# [WHAT IS BEING ASKED]
Copy each line of the records below that mentions the word "false".

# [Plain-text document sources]
=====

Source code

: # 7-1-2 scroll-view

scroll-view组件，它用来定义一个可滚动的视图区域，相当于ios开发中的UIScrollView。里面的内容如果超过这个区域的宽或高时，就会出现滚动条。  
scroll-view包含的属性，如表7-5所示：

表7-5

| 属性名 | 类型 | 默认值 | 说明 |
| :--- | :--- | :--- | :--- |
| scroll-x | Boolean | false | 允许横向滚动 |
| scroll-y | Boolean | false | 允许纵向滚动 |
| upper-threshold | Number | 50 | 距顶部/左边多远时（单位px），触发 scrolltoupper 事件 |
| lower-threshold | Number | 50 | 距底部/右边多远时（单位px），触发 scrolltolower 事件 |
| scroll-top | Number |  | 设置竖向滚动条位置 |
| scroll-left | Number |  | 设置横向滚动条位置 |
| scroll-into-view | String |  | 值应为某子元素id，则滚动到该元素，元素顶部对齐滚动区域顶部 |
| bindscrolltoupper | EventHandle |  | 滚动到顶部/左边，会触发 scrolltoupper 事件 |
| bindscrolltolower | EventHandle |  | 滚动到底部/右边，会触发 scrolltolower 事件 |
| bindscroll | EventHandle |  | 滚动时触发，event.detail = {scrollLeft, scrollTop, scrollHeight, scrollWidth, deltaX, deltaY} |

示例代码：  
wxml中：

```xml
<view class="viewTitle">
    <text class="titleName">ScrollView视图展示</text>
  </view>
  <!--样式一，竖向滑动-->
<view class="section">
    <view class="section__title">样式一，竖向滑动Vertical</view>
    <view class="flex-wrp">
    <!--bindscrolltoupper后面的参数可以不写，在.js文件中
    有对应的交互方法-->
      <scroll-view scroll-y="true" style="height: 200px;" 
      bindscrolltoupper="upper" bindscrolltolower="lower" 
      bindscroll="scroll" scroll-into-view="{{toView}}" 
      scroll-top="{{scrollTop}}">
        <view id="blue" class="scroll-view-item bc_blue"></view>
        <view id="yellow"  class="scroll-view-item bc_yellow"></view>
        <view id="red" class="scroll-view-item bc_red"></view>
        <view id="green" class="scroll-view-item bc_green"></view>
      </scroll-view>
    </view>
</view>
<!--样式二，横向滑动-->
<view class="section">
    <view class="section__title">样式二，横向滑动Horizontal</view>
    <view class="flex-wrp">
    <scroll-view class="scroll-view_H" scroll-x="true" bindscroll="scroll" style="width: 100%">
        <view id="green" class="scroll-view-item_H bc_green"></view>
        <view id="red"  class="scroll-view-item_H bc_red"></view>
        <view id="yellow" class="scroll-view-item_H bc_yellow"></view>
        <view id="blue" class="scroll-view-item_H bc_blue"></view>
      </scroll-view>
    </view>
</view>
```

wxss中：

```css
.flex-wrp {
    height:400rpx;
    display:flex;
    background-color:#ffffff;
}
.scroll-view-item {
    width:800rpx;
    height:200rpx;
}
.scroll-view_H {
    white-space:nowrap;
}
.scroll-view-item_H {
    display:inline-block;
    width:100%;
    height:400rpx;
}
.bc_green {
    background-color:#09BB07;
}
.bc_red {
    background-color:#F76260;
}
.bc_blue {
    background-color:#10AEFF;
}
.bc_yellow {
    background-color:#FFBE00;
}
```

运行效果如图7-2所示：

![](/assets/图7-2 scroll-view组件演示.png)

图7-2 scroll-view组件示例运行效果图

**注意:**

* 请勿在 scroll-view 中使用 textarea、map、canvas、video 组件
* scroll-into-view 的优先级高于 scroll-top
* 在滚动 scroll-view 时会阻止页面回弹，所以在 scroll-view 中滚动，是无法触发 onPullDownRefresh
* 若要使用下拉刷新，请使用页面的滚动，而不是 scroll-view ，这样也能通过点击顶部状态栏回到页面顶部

=====

# [TASK SOLUTION]
| scroll-x | Boolean | false | 允许横向滚动 |
| scroll-y | Boolean | false | 允许纵向滚动 |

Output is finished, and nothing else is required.